> _Brief_
Without the pictures, reproduce the entries below exactly.
(Records supplied begins)
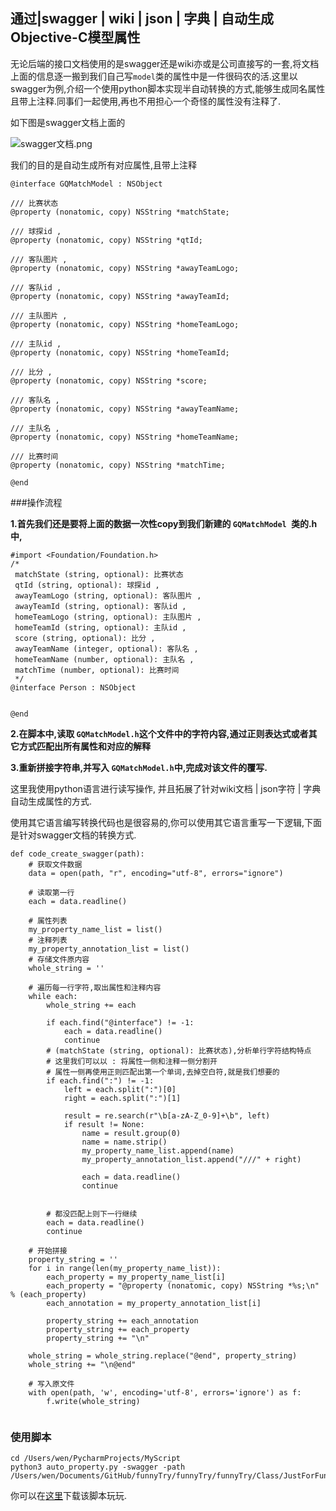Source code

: ## 通过|swagger | wiki | json | 字典 | 自动生成Objective-C模型属性
无论后端的接口文档使用的是swagger还是wiki亦或是公司直接写的一套,将文档上面的信息逐一搬到我们自己写`model`类的属性中是一件很码农的活.这里以swagger为例,介绍一个使用python脚本实现半自动转换的方式,能够生成同名属性且带上注释.同事们一起使用,再也不用担心一个奇怪的属性没有注释了.

如下图是swagger文档上面的

![swagger文档.png](https://upload-images.jianshu.io/upload_images/4103407-cb304936e69aa0fd.png?imageMogr2/auto-orient/strip%7CimageView2/2/w/1240)


我们的目的是自动生成所有对应属性,且带上注释

```
@interface GQMatchModel : NSObject

/// 比赛状态
@property (nonatomic, copy) NSString *matchState;

/// 球探id ,
@property (nonatomic, copy) NSString *qtId;

/// 客队图片 ,
@property (nonatomic, copy) NSString *awayTeamLogo;

/// 客队id ,
@property (nonatomic, copy) NSString *awayTeamId;

/// 主队图片 ,
@property (nonatomic, copy) NSString *homeTeamLogo;

/// 主队id ,
@property (nonatomic, copy) NSString *homeTeamId;

/// 比分 ,
@property (nonatomic, copy) NSString *score;

/// 客队名 ,
@property (nonatomic, copy) NSString *awayTeamName;

/// 主队名 ,
@property (nonatomic, copy) NSString *homeTeamName;

/// 比赛时间
@property (nonatomic, copy) NSString *matchTime;

@end
```

###操作流程

**1.首先我们还是要将上面的数据一次性copy到我们新建的 `GQMatchModel `类的.h中,**

```
#import <Foundation/Foundation.h>
/*
 matchState (string, optional): 比赛状态
 qtId (string, optional): 球探id ,
 awayTeamLogo (string, optional): 客队图片 ,
 awayTeamId (string, optional): 客队id ,
 homeTeamLogo (string, optional): 主队图片 ,
 homeTeamId (string, optional): 主队id ,
 score (string, optional): 比分 ,
 awayTeamName (integer, optional): 客队名 ,
 homeTeamName (number, optional): 主队名 ,
 matchTime (number, optional): 比赛时间
 */
@interface Person : NSObject


@end

```

**2.在脚本中,读取 `GQMatchModel.h`这个文件中的字符内容,通过正则表达式或者其它方式匹配出所有属性和对应的解释**


**3.重新拼接字符串,并写入 `GQMatchModel.h`中,完成对该文件的覆写.**


这里我使用python语言进行读写操作, 并且拓展了针对wiki文档 | json字符 | 字典 自动生成属性的方式.  

使用其它语言编写转换代码也是很容易的,你可以使用其它语言重写一下逻辑,下面是针对swagger文档的转换方式.


```
def code_create_swagger(path):
    # 获取文件数据
    data = open(path, "r", encoding="utf-8", errors="ignore")

    # 读取第一行
    each = data.readline()

    # 属性列表
    my_property_name_list = list()
    # 注释列表
    my_property_annotation_list = list()
    # 存储文件原内容
    whole_string = ''

	# 遍历每一行字符,取出属性和注释内容
    while each:
        whole_string += each

        if each.find("@interface") != -1:
            each = data.readline()
            continue
		# (matchState (string, optional): 比赛状态),分析单行字符结构特点
		# 这里我们可以以 : 将属性一侧和注释一侧分割开
		# 属性一侧再使用正则匹配出第一个单词,去掉空白符,就是我们想要的
        if each.find(":") != -1:
            left = each.split(":")[0]
            right = each.split(":")[1]

            result = re.search(r"\b[a-zA-Z_0-9]+\b", left)
            if result != None:
                name = result.group(0)
                name = name.strip()
                my_property_name_list.append(name)
                my_property_annotation_list.append("///" + right)

                each = data.readline()
                continue


        # 都没匹配上则下一行继续
        each = data.readline()
        continue

    # 开始拼接
    property_string = ''
    for i in range(len(my_property_name_list)):
        each_property = my_property_name_list[i]
        each_property = "@property (nonatomic, copy) NSString *%s;\n" % (each_property)
        each_annotation = my_property_annotation_list[i]

        property_string += each_annotation
        property_string += each_property
        property_string += "\n"

    whole_string = whole_string.replace("@end", property_string)
    whole_string += "\n@end"

	# 写入原文件
    with open(path, 'w', encoding='utf-8', errors='ignore') as f:
        f.write(whole_string)
        
```

### 使用脚本

```
cd /Users/wen/PycharmProjects/MyScript
python3 auto_property.py -swagger -path /Users/wen/Documents/GitHub/funnyTry/funnyTry/funnyTry/Class/JustForFun/Playground/GQMatchModel.h
```

你可以在[这里](https://github.com/petyou/auto_property)下载该脚本玩玩.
(Records supplied ends)
> _Written solution_
Source code

: ## 通过|swagger | wiki | json | 字典 | 自动生成Objective-C模型属性
无论后端的接口文档使用的是swagger还是wiki亦或是公司直接写的一套,将文档上面的信息逐一搬到我们自己写`model`类的属性中是一件很码农的活.这里以swagger为例,介绍一个使用python脚本实现半自动转换的方式,能够生成同名属性且带上注释.同事们一起使用,再也不用担心一个奇怪的属性没有注释了.

如下图是swagger文档上面的

![swagger文档.png](https://upload-images.jianshu.io/upload_images/4103407-cb304936e69aa0fd.png?imageMogr2/auto-orient/strip%7CimageView2/2/w/1240)


我们的目的是自动生成所有对应属性,且带上注释

```
@interface GQMatchModel : NSObject

/// 比赛状态
@property (nonatomic, copy) NSString *matchState;

/// 球探id ,
@property (nonatomic, copy) NSString *qtId;

/// 客队图片 ,
@property (nonatomic, copy) NSString *awayTeamLogo;

/// 客队id ,
@property (nonatomic, copy) NSString *awayTeamId;

/// 主队图片 ,
@property (nonatomic, copy) NSString *homeTeamLogo;

/// 主队id ,
@property (nonatomic, copy) NSString *homeTeamId;

/// 比分 ,
@property (nonatomic, copy) NSString *score;

/// 客队名 ,
@property (nonatomic, copy) NSString *awayTeamName;

/// 主队名 ,
@property (nonatomic, copy) NSString *homeTeamName;

/// 比赛时间
@property (nonatomic, copy) NSString *matchTime;

@end
```

###操作流程

**1.首先我们还是要将上面的数据一次性copy到我们新建的 `GQMatchModel `类的.h中,**

```
#import <Foundation/Foundation.h>
/*
 matchState (string, optional): 比赛状态
 qtId (string, optional): 球探id ,
 awayTeamLogo (string, optional): 客队图片 ,
 awayTeamId (string, optional): 客队id ,
 homeTeamLogo (string, optional): 主队图片 ,
 homeTeamId (string, optional): 主队id ,
 score (string, optional): 比分 ,
 awayTeamName (integer, optional): 客队名 ,
 homeTeamName (number, optional): 主队名 ,
 matchTime (number, optional): 比赛时间
 */
@interface Person : NSObject


@end

```

**2.在脚本中,读取 `GQMatchModel.h`这个文件中的字符内容,通过正则表达式或者其它方式匹配出所有属性和对应的解释**


**3.重新拼接字符串,并写入 `GQMatchModel.h`中,完成对该文件的覆写.**


这里我使用python语言进行读写操作, 并且拓展了针对wiki文档 | json字符 | 字典 自动生成属性的方式.  

使用其它语言编写转换代码也是很容易的,你可以使用其它语言重写一下逻辑,下面是针对swagger文档的转换方式.


```
def code_create_swagger(path):
    # 获取文件数据
    data = open(path, "r", encoding="utf-8", errors="ignore")

    # 读取第一行
    each = data.readline()

    # 属性列表
    my_property_name_list = list()
    # 注释列表
    my_property_annotation_list = list()
    # 存储文件原内容
    whole_string = ''

	# 遍历每一行字符,取出属性和注释内容
    while each:
        whole_string += each

        if each.find("@interface") != -1:
            each = data.readline()
            continue
		# (matchState (string, optional): 比赛状态),分析单行字符结构特点
		# 这里我们可以以 : 将属性一侧和注释一侧分割开
		# 属性一侧再使用正则匹配出第一个单词,去掉空白符,就是我们想要的
        if each.find(":") != -1:
            left = each.split(":")[0]
            right = each.split(":")[1]

            result = re.search(r"\b[a-zA-Z_0-9]+\b", left)
            if result != None:
                name = result.group(0)
                name = name.strip()
                my_property_name_list.append(name)
                my_property_annotation_list.append("///" + right)

                each = data.readline()
                continue


        # 都没匹配上则下一行继续
        each = data.readline()
        continue

    # 开始拼接
    property_string = ''
    for i in range(len(my_property_name_list)):
        each_property = my_property_name_list[i]
        each_property = "@property (nonatomic, copy) NSString *%s;\n" % (each_property)
        each_annotation = my_property_annotation_list[i]

        property_string += each_annotation
        property_string += each_property
        property_string += "\n"

    whole_string = whole_string.replace("@end", property_string)
    whole_string += "\n@end"

	# 写入原文件
    with open(path, 'w', encoding='utf-8', errors='ignore') as f:
        f.write(whole_string)
        
```

### 使用脚本

```
cd /Users/wen/PycharmProjects/MyScript
python3 auto_property.py -swagger -path /Users/wen/Documents/GitHub/funnyTry/funnyTry/funnyTry/Class/JustForFun/Playground/GQMatchModel.h
```

你可以在[这里](https://github.com/petyou/auto_property)下载该脚本玩玩.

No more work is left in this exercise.